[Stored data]
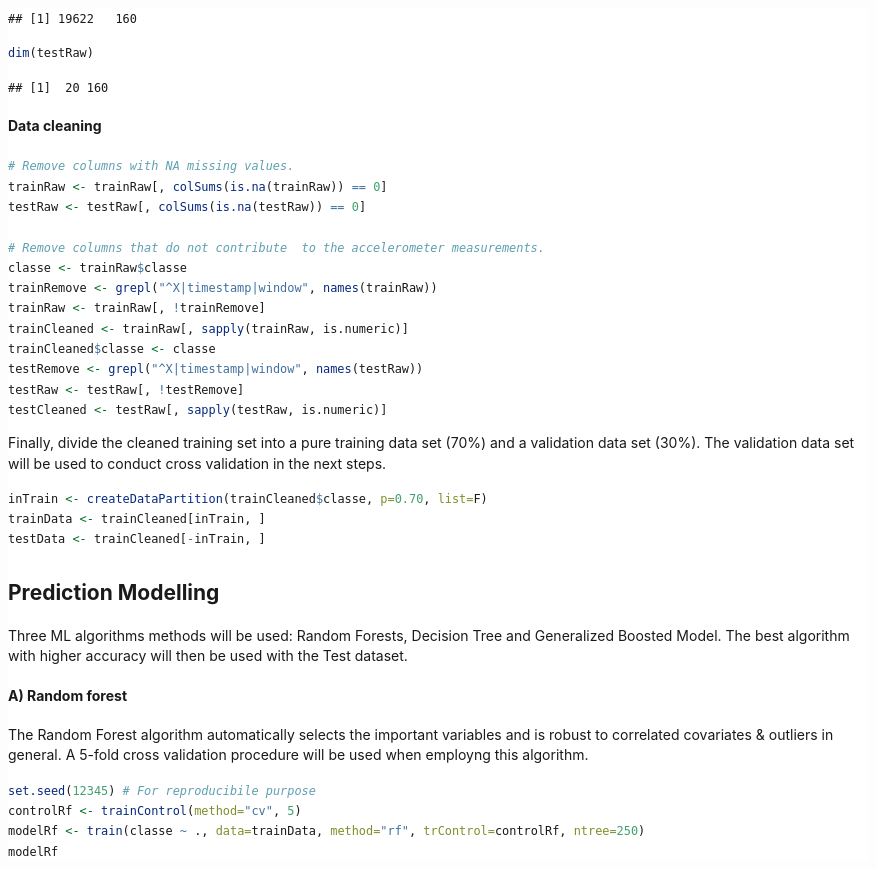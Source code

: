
 ```
## [1] 19622   160
```

```r
dim(testRaw)
```

```
## [1]  20 160
```

#### Data cleaning


```r
# Remove columns with NA missing values.
trainRaw <- trainRaw[, colSums(is.na(trainRaw)) == 0] 
testRaw <- testRaw[, colSums(is.na(testRaw)) == 0] 

# Remove columns that do not contribute  to the accelerometer measurements.
classe <- trainRaw$classe
trainRemove <- grepl("^X|timestamp|window", names(trainRaw))
trainRaw <- trainRaw[, !trainRemove]
trainCleaned <- trainRaw[, sapply(trainRaw, is.numeric)]
trainCleaned$classe <- classe
testRemove <- grepl("^X|timestamp|window", names(testRaw))
testRaw <- testRaw[, !testRemove]
testCleaned <- testRaw[, sapply(testRaw, is.numeric)]
```

Finally, divide the cleaned training set into a pure training data set (70%) and a validation data set (30%). The validation data set will be used to conduct cross validation in the next steps.

```r
inTrain <- createDataPartition(trainCleaned$classe, p=0.70, list=F)
trainData <- trainCleaned[inTrain, ]
testData <- trainCleaned[-inTrain, ]
```

## Prediction Modelling

Three ML algorithms methods will be used: Random Forests, Decision Tree and Generalized Boosted Model. The best algorithm with higher accuracy will then be used with the Test dataset.

#### A) Random forest

The Random Forest algorithm automatically selects the important variables and is robust to correlated covariates & outliers in general. A 5-fold cross validation procedure will be used when employng this algorithm.


```r
set.seed(12345) # For reproducibile purpose
controlRf <- trainControl(method="cv", 5)
modelRf <- train(classe ~ ., data=trainData, method="rf", trControl=controlRf, ntree=250)
modelRf
```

§ **PROBLEM DETAILS**: An exact copy of all the records is required, with the pictures omitted.

§ **EXERCISE RESULT**:
Source code

:
 ```
## [1] 19622   160
```

```r
dim(testRaw)
```

```
## [1]  20 160
```

#### Data cleaning


```r
# Remove columns with NA missing values.
trainRaw <- trainRaw[, colSums(is.na(trainRaw)) == 0] 
testRaw <- testRaw[, colSums(is.na(testRaw)) == 0] 

# Remove columns that do not contribute  to the accelerometer measurements.
classe <- trainRaw$classe
trainRemove <- grepl("^X|timestamp|window", names(trainRaw))
trainRaw <- trainRaw[, !trainRemove]
trainCleaned <- trainRaw[, sapply(trainRaw, is.numeric)]
trainCleaned$classe <- classe
testRemove <- grepl("^X|timestamp|window", names(testRaw))
testRaw <- testRaw[, !testRemove]
testCleaned <- testRaw[, sapply(testRaw, is.numeric)]
```

Finally, divide the cleaned training set into a pure training data set (70%) and a validation data set (30%). The validation data set will be used to conduct cross validation in the next steps.

```r
inTrain <- createDataPartition(trainCleaned$classe, p=0.70, list=F)
trainData <- trainCleaned[inTrain, ]
testData <- trainCleaned[-inTrain, ]
```

## Prediction Modelling

Three ML algorithms methods will be used: Random Forests, Decision Tree and Generalized Boosted Model. The best algorithm with higher accuracy will then be used with the Test dataset.

#### A) Random forest

The Random Forest algorithm automatically selects the important variables and is robust to correlated covariates & outliers in general. A 5-fold cross validation procedure will be used when employng this algorithm.


```r
set.seed(12345) # For reproducibile purpose
controlRf <- trainControl(method="cv", 5)
modelRf <- train(classe ~ ., data=trainData, method="rf", trControl=controlRf, ntree=250)
modelRf
```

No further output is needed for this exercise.